There has been exponential growth in global sustainability policy over the past three years. While the majority of it has been favourable for sustainable and ESG investing, the backdrop in the US private pension space has been at odds with much of the rest of the world.
Pecuniary or non-pecuniary, that is the question
In summer 2020 the US Department of Labor proposed two changes to regulations that had the potential to severely limit the use of ESG strategies for private pension, including multi-employer, plans. These plans are governed by the Employee Retirement Income Security Act of 1974 (ERISA), the US legislation under which savers’ interests are safeguarded.
The first piece of regulation, “Financial Factors in Selecting Plan Investments,” focused on whether it was at odds with a plan sponsor’s fiduciary duty of seeking to maximise returns to incorporate ESG factors and funds into a plan’s portfolio. The proposed rule cited that ESG factors were “non-pecuniary” – meaning not financially material – in nature.
While the public had a short period in which to respond, a study led by US lobby group the Forum for Sustainable and Responsible Investment and Morningstar reported that there were 8,737 comments about the proposed regulation with 95% opposing the rule. Many argued that the Dept of Labor’s definition of ESG reflected an exclusionary approach and disregarded the “financial materiality” of ESG issues.

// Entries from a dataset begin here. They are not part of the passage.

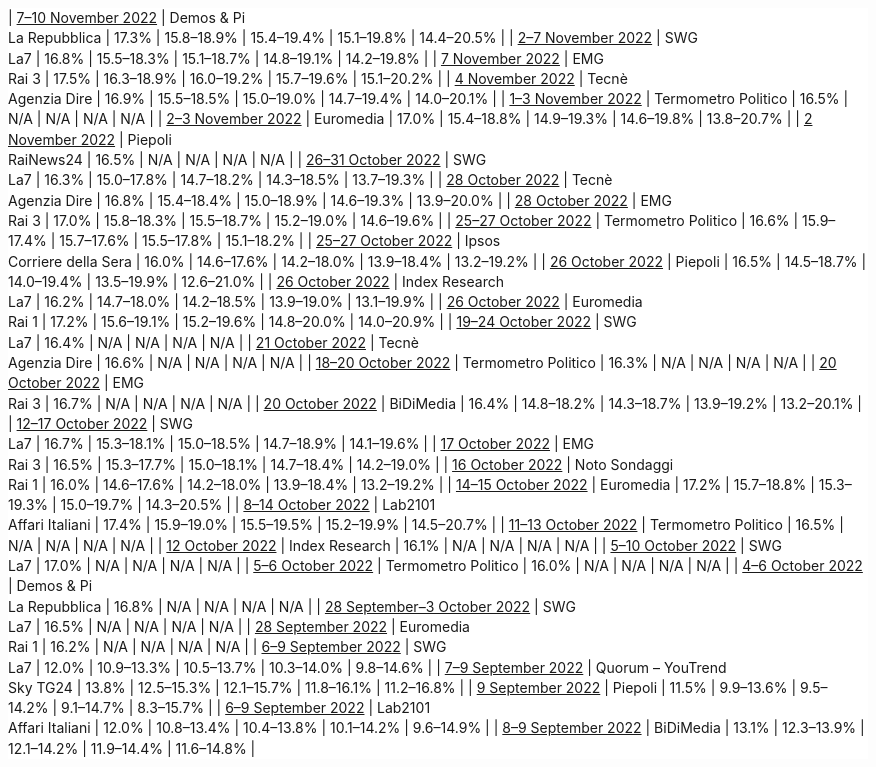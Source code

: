 | [7–10 November 2022](2022-11-10-DemosPi.html) | Demos & Pi <br> La Repubblica | 17.3% | 15.8–18.9% | 15.4–19.4% | 15.1–19.8% | 14.4–20.5% |
| [2–7 November 2022](2022-11-07-SWG.html) | SWG <br> La7 | 16.8% | 15.5–18.3% | 15.1–18.7% | 14.8–19.1% | 14.2–19.8% |
| [7 November 2022](2022-11-07-EMG.html) | EMG <br> Rai 3 | 17.5% | 16.3–18.9% | 16.0–19.2% | 15.7–19.6% | 15.1–20.2% |
| [4 November 2022](2022-11-04-Tecnè.html) | Tecnè <br> Agenzia Dire | 16.9% | 15.5–18.5% | 15.0–19.0% | 14.7–19.4% | 14.0–20.1% |
| [1–3 November 2022](2022-11-03-TermometroPolitico.html) | Termometro Politico | 16.5% | N/A | N/A | N/A | N/A |
| [2–3 November 2022](2022-11-03-Euromedia.html) | Euromedia | 17.0% | 15.4–18.8% | 14.9–19.3% | 14.6–19.8% | 13.8–20.7% |
| [2 November 2022](2022-11-02-Piepoli.html) | Piepoli <br> RaiNews24 | 16.5% | N/A | N/A | N/A | N/A |
| [26–31 October 2022](2022-10-31-SWG.html) | SWG <br> La7 | 16.3% | 15.0–17.8% | 14.7–18.2% | 14.3–18.5% | 13.7–19.3% |
| [28 October 2022](2022-10-28-Tecnè.html) | Tecnè <br> Agenzia Dire | 16.8% | 15.4–18.4% | 15.0–18.9% | 14.6–19.3% | 13.9–20.0% |
| [28 October 2022](2022-10-28-EMG.html) | EMG <br> Rai 3 | 17.0% | 15.8–18.3% | 15.5–18.7% | 15.2–19.0% | 14.6–19.6% |
| [25–27 October 2022](2022-10-27-TermometroPolitico.html) | Termometro Politico | 16.6% | 15.9–17.4% | 15.7–17.6% | 15.5–17.8% | 15.1–18.2% |
| [25–27 October 2022](2022-10-27-Ipsos.html) | Ipsos <br> Corriere della Sera | 16.0% | 14.6–17.6% | 14.2–18.0% | 13.9–18.4% | 13.2–19.2% |
| [26 October 2022](2022-10-26-Piepoli.html) | Piepoli | 16.5% | 14.5–18.7% | 14.0–19.4% | 13.5–19.9% | 12.6–21.0% |
| [26 October 2022](2022-10-26-IndexResearch.html) | Index Research <br> La7 | 16.2% | 14.7–18.0% | 14.2–18.5% | 13.9–19.0% | 13.1–19.9% |
| [26 October 2022](2022-10-26-Euromedia.html) | Euromedia <br> Rai 1 | 17.2% | 15.6–19.1% | 15.2–19.6% | 14.8–20.0% | 14.0–20.9% |
| [19–24 October 2022](2022-10-24-SWG.html) | SWG <br> La7 | 16.4% | N/A | N/A | N/A | N/A |
| [21 October 2022](2022-10-21-Tecnè.html) | Tecnè <br> Agenzia Dire | 16.6% | N/A | N/A | N/A | N/A |
| [18–20 October 2022](2022-10-20-TermometroPolitico.html) | Termometro Politico | 16.3% | N/A | N/A | N/A | N/A |
| [20 October 2022](2022-10-20-EMG.html) | EMG <br> Rai 3 | 16.7% | N/A | N/A | N/A | N/A |
| [20 October 2022](2022-10-20-BiDiMedia.html) | BiDiMedia | 16.4% | 14.8–18.2% | 14.3–18.7% | 13.9–19.2% | 13.2–20.1% |
| [12–17 October 2022](2022-10-17-SWG.html) | SWG <br> La7 | 16.7% | 15.3–18.1% | 15.0–18.5% | 14.7–18.9% | 14.1–19.6% |
| [17 October 2022](2022-10-17-EMG.html) | EMG <br> Rai 3 | 16.5% | 15.3–17.7% | 15.0–18.1% | 14.7–18.4% | 14.2–19.0% |
| [16 October 2022](2022-10-16-NotoSondaggi.html) | Noto Sondaggi <br> Rai 1 | 16.0% | 14.6–17.6% | 14.2–18.0% | 13.9–18.4% | 13.2–19.2% |
| [14–15 October 2022](2022-10-15-Euromedia.html) | Euromedia | 17.2% | 15.7–18.8% | 15.3–19.3% | 15.0–19.7% | 14.3–20.5% |
| [8–14 October 2022](2022-10-14-Lab2101.html) | Lab2101 <br> Affari Italiani | 17.4% | 15.9–19.0% | 15.5–19.5% | 15.2–19.9% | 14.5–20.7% |
| [11–13 October 2022](2022-10-13-TermometroPolitico.html) | Termometro Politico | 16.5% | N/A | N/A | N/A | N/A |
| [12 October 2022](2022-10-12-IndexResearch.html) | Index Research | 16.1% | N/A | N/A | N/A | N/A |
| [5–10 October 2022](2022-10-10-SWG.html) | SWG <br> La7 | 17.0% | N/A | N/A | N/A | N/A |
| [5–6 October 2022](2022-10-06-TermometroPolitico.html) | Termometro Politico | 16.0% | N/A | N/A | N/A | N/A |
| [4–6 October 2022](2022-10-06-DemosPi.html) | Demos & Pi <br> La Repubblica | 16.8% | N/A | N/A | N/A | N/A |
| [28 September–3 October 2022](2022-10-03-SWG.html) | SWG <br> La7 | 16.5% | N/A | N/A | N/A | N/A |
| [28 September 2022](2022-09-28-Euromedia.html) | Euromedia <br> Rai 1 | 16.2% | N/A | N/A | N/A | N/A |
| [6–9 September 2022](2022-09-09-SWG.html) | SWG <br> La7 | 12.0% | 10.9–13.3% | 10.5–13.7% | 10.3–14.0% | 9.8–14.6% |
| [7–9 September 2022](2022-09-09-Quorum–YouTrend.html) | Quorum – YouTrend <br> Sky TG24 | 13.8% | 12.5–15.3% | 12.1–15.7% | 11.8–16.1% | 11.2–16.8% |
| [9 September 2022](2022-09-09-Piepoli.html) | Piepoli | 11.5% | 9.9–13.6% | 9.5–14.2% | 9.1–14.7% | 8.3–15.7% |
| [6–9 September 2022](2022-09-09-Lab2101.html) | Lab2101 <br> Affari Italiani | 12.0% | 10.8–13.4% | 10.4–13.8% | 10.1–14.2% | 9.6–14.9% |
| [8–9 September 2022](2022-09-09-BiDiMedia.html) | BiDiMedia | 13.1% | 12.3–13.9% | 12.1–14.2% | 11.9–14.4% | 11.6–14.8% |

The second piece of proposed regulation, “Fiduciary Duties Regarding Proxy Voting and Shareholder Rights,” released in August, was centered on insuring that fiduciaries exercise their proxy voting duties prudently and solely for the economic benefit of the plan. The proposed regulation was intended to provide guidance to ERISA fiduciaries in the context of proxy voting and other exercises of shareholder rights, particularly as to whether and when it was appropriate for fiduciaries to vote (or when fiduciaries must not vote) on ESG-focused resolutions.
In November, the Dept of Labor issued a final rule on financial factors that was more flexible than anticipated. In response to the overwhelming opposition in the public comments, the final rule struck out any mention of ESG. In fact the Dept of Labor acknowledged in the preamble that ESG factors can be financially material.
The final rule is focused on ensuring that a fiduciary select investments based solely on pecuniary factors and prohibits fiduciaries from sacrificing returns or adding additional risks in order to promote non-pecuniary goals.
“ERISA fiduciaries must evaluate investments and investment courses of action based solely on pecuniary factors – financial considerations that have a material effect on the risk and/or return of an investment based on appropriate investment horizons consistent with the plan’s investment objectives and funding policy.”
The final proxy voting regulation was released in December and the principle is consistent that fiduciaries are prohibited from voting on resolutions focused on environmental and social issues that are not financially material and beneficial to the plan and plan beneficiaries. However, the final rule adopts a more flexible, principles-based approach than the proposed rule.
What does this mean for ESG in private pension plans?
Based on our interpretation, we see a few main implications:
1) There will be a continued focus on understanding and assessing the financial benefits of ESG integration to demonstrate the contribution of such factors to delivering better long-term risk-adjusted returns.
2) Robust ESG integration should be systematic, not outsourced; meaning ESG analysis lives with investment teams and it is not an outsourced ESG function. It needs to be embedded into the investment process in order to maximise long-term risk-adjusted returns.
3) There will be continued focus on using an inclusionary approach to sustainable investing, rather than an exclusionary approach that is focused on negative screening. Thematic, impact and broad screen strategies are likely to be inappropriate.
A question remains as to whether passive solutions would pass the pecuniary test. Many of the indices used in connection with these strategies are constructed using third-party ratings that are a bolt-on to the investment process, rather than the embedded approach taken by active managers that focuses on the material effects on the risk and return of an investment. We believe that this “bolt-on” aspect of passives is unlikely to satisfy the Dept of Labor requirement that the fiduciary focus solely on material financial factors when considering an investment or investment course of action.
Where do we go from here?
The new rule was effective from 12 January 2021, prior to the transfer of power occurring on 20 January.
We expect a more positive stance toward certain aspects of sustainable investing from President Biden, given his campaign pledges to take action on climate change. He has recently named John Kerry to his cabinet as US Special Presidential Envoy for Climate, which will also be a new position on the National Security Council, Brian Deese (formally the Global Head of Sustainable Investing at BlackRock) to lead the National Economic Council and Gina McCarthy, Head of White House Office of Climate Policy.
Even so, reversing the Dept of Labor’s final rule is not straightforward. Although the Congressional Review Act could be used to overturn the rules, that is not assured. The new administration could agree that it will not enforce the new rules until they prepare further guidance, and this guidance could include a broader interpretation of what constitutes pecuniary factors.
Another path to overturning the rules could be private lawsuits – especially given the short comment periods and speed at which the rules were adopted and, in the case of the financial factors rule, in the context of the overwhelming number of negative comments on the initial proposal and potentially negative impact on ESG and passive investment funds.